第57回日本小児循環器学会総会・学術集会

講演情報

デジタルオーラル

心不全・心移植

デジタルオーラルII(P29)
心不全・心移植 1

指定討論者:進藤 考洋(国立成育医療研究センター)
指定討論者:平 将生(大阪大学大学院医学系研究科 )

[P29-2] 小児心臓移植後抗体関連型拒絶反応により心停止となった一例

浦田 晋, 小川 陽介, 佐藤 要, 大森 紹玄, 田中 優, 白神 一博, 益田 瞳, 松井 彦郎, 犬塚 亮 (東京大学医学部 小児科)

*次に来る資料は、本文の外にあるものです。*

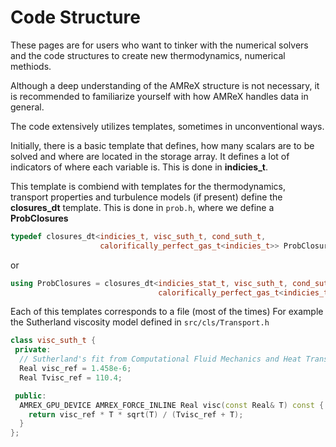 # Code Structure



These pages are for users who want to tinker with the numerical solvers and the code structures to create
new thermodynamics, numerical methiods.

Although a deep understanding of the AMReX structure is not necessary, it is recommended to familiarize yourself with how AMReX handles data in general. 

The code extensively utilizes templates, sometimes in unconventional ways. 

Initially, there is a basic template that defines, how many scalars are to be solved and
where are located in the storage array. It defines a lot of indicators of where each variable is. 
This is done in **indicies_t**.

This template is combiend with templates for the thermodynamics, transport properties and turbulence models (if present) define the **closures_dt** template. This is done in `prob.h`, where we define a
**ProbClosures** 

```cpp
typedef closures_dt<indicies_t, visc_suth_t, cond_suth_t,
                    calorifically_perfect_gas_t<indicies_t>> ProbClosures;
```
or

```cpp
using ProbClosures = closures_dt<indicies_stat_t, visc_suth_t, cond_suth_t,
                                 calorifically_perfect_gas_t<indicies_t>>;
```

Each of this templates corresponds to a file (most of the times)
For example the Sutherland viscosity model defined in `src/cls/Transport.h`

```cpp
class visc_suth_t {
 private:
  // Sutherland's fit from Computational Fluid Mechanics and Heat Transfer
  Real visc_ref = 1.458e-6;
  Real Tvisc_ref = 110.4;

 public:
  AMREX_GPU_DEVICE AMREX_FORCE_INLINE Real visc(const Real& T) const {
    return visc_ref * T * sqrt(T) / (Tvisc_ref + T);
  }
};
```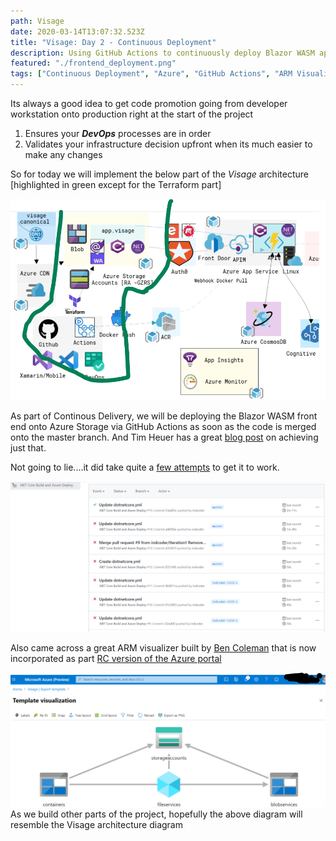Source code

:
 ```yaml
---
path: Visage
date: 2020-03-14T13:07:32.523Z
title: "Visage: Day 2 - Continuous Deployment"
description: Using GitHub Actions to continuously deploy Blazor WASM app onto Azure Storage"
featured: "./frontend_deployment.png"
tags: ["Continuous Deployment", "Azure", "GitHub Actions", "ARM Visualizer"]
---
```

<!--StartFragment-->

Its always a good idea to get code promotion going from developer workstation onto production right at the start of the project

1. Ensures your ***DevOps*** processes are in order
1. Validates your infrastructure decision upfront when its much easier to make any changes

So for today we will implement the below part of the *Visage* architecture [highlighted in green except for the Terraform part]

![Visage Frontend Deployment](./frontend_deployment.png)

As part of Continous Delivery, we will be deploying the Blazor WASM front end onto Azure Storage via GitHub Actions as soon as the code is merged onto the master branch. And Tim Heuer has a great [blog post](https://timheuer.com/blog/deploy-blazor-app-to-azure-using-github-actions/) on achieving just that.

Not going to lie....it did take quite a [few attempts](https://github.com/indcoder/Visage/actions) to get it to work.

![GitHub Actions run status](./github_actions_run_status.png)

Also came across a great ARM visualizer built by [Ben Coleman](https://twitter.com/BenCodeGeek/status/1248272453509484550) that is now incorporated as part [RC version of the Azure portal](https://rc.portal.azure.com/)

![ARM Visualizer](./arm_visualizer.png)
As we build other parts of the project, hopefully the above diagram will resemble the Visage architecture diagram


<!--EndFragment-->
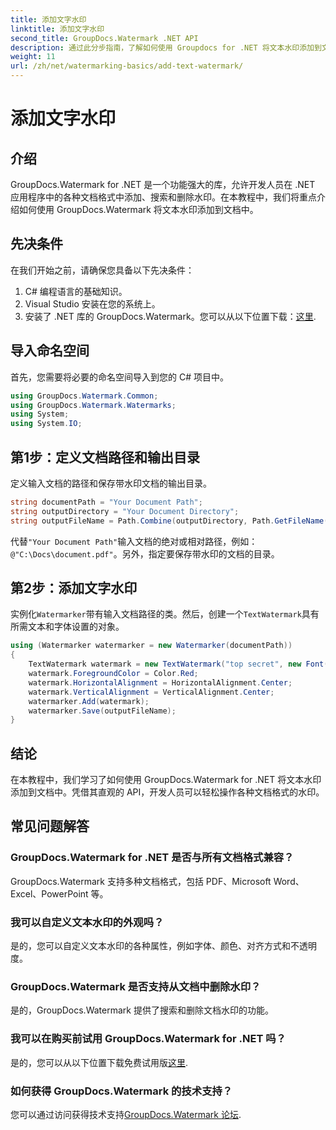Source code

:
 ```yaml
---
title: 添加文字水印
linktitle: 添加文字水印
second_title: GroupDocs.Watermark .NET API
description: 通过此分步指南，了解如何使用 Groupdocs for .NET 将文本水印添加到文档中。
weight: 11
url: /zh/net/watermarking-basics/add-text-watermark/
---
```


# 添加文字水印

## 介绍
GroupDocs.Watermark for .NET 是一个功能强大的库，允许开发人员在 .NET 应用程序中的各种文档格式中添加、搜索和删除水印。在本教程中，我们将重点介绍如何使用 GroupDocs.Watermark 将文本水印添加到文档中。
## 先决条件
在我们开始之前，请确保您具备以下先决条件：
1. C# 编程语言的基础知识。
2. Visual Studio 安装在您的系统上。
3. 安装了 .NET 库的 GroupDocs.Watermark。您可以从以下位置下载：[这里](https://releases.groupdocs.com/Watermark/net/).

## 导入命名空间
首先，您需要将必要的命名空间导入到您的 C# 项目中。
```csharp
using GroupDocs.Watermark.Common;
using GroupDocs.Watermark.Watermarks;
using System;
using System.IO;
```
## 第1步：定义文档路径和输出目录
定义输入文档的路径和保存带水印文档的输出目录。
```csharp
string documentPath = "Your Document Path";
string outputDirectory = "Your Document Directory";
string outputFileName = Path.Combine(outputDirectory, Path.GetFileName(documentPath));
```
代替`"Your Document Path"`输入文档的绝对或相对路径，例如：`@"C:\Docs\document.pdf"`。另外，指定要保存带水印的文档的目录。
## 第2步：添加文字水印
实例化`Watermarker`带有输入文档路径的类。然后，创建一个`TextWatermark`具有所需文本和字体设置的对象。
```csharp
using (Watermarker watermarker = new Watermarker(documentPath))
{
    TextWatermark watermark = new TextWatermark("top secret", new Font("Arial", 36));
    watermark.ForegroundColor = Color.Red;
    watermark.HorizontalAlignment = HorizontalAlignment.Center;
    watermark.VerticalAlignment = VerticalAlignment.Center;
    watermarker.Add(watermark);
    watermarker.Save(outputFileName);
}
```

## 结论
在本教程中，我们学习了如何使用 GroupDocs.Watermark for .NET 将文本水印添加到文档中。凭借其直观的 API，开发人员可以轻松操作各种文档格式的水印。
## 常见问题解答
### GroupDocs.Watermark for .NET 是否与所有文档格式兼容？
GroupDocs.Watermark 支持多种文档格式，包括 PDF、Microsoft Word、Excel、PowerPoint 等。
### 我可以自定义文本水印的外观吗？
是的，您可以自定义文本水印的各种属性，例如字体、颜色、对齐方式和不透明度。
### GroupDocs.Watermark 是否支持从文档中删除水印？
是的，GroupDocs.Watermark 提供了搜索和删除文档水印的功能。
### 我可以在购买前试用 GroupDocs.Watermark for .NET 吗？
是的，您可以从以下位置下载免费试用版[这里](https://releases.groupdocs.com/).
### 如何获得 GroupDocs.Watermark 的技术支持？
您可以通过访问获得技术支持[GroupDocs.Watermark 论坛](https://forum.groupdocs.com/c/watermark/19).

キーワード:抗体関連型拒絶反応, 心臓移植, 体外循環

【背景】小児心臓移植後患者は移植施設より遠方で居住していることも多く、移植後に生じた重篤な病態に対して初期治療を居住地近くの医療施設で担うことは今後増えると予想される。今回、当院で心臓移植を行った患者が抗体関連型拒絶反応により心停止に至り、連携施設での初期治療が救命につながった経験をしたため報告する。【症例】9歳時に心臓移植を施行し、術後経過は良好で移植後385日目に施行した心筋生検においても拒絶反応の所見は認めなった。抗HLA抗体スクリーニングは移植後22日目にClass 1が8%と上昇したが以降の治療で消失し、移植後385日目の生検時は拒絶反応の所見がなく測定を行わなかった。移植後460日目より疲労感、更に嘔吐や呼吸苦も出現したが家人の判断で自宅療養を継続していた。一時的に改善傾向となったが移植後463日目に症状が増悪し、意識障害にて救急要請された。救急隊到着時、心肺停止であり蘇生をしながら移植後に当院と連携していた近隣施設へ搬送された。病着時は自己心拍が再開していたが、経過より拒絶反応を疑い高用量ステロイド投与を開始した。その後再度心肺停止となったためPCPSおよびIABPを開始した。重篤な状況からAMRを疑い、入院2日目に心筋生検を実施した上で血漿交換を行った。計3回の血漿交換、高用量ステロイド、ガンマグロブリン投与を行い循環動態は改善し、PCPSおよびIABPは入院8日目までに順次離脱となった。生検ではAMRの所見(pAMR2)を認めた。入院14日目に継続治療のため当院へ転院となったが、以降はAMRの再発なく経過した。【考察】今回のように重篤な循環不全となる移植後合併症の一つにAMRがある。循環不全となったAMRは予後不良とされるが、今回は連携施設での初期集中治療が患者救命につながった。今後予測される小児心臓移植後患者の増加は、移植施設以外での初期治療が必要になることも念頭に入れる必要があり、平時での連携の重要性が示唆された。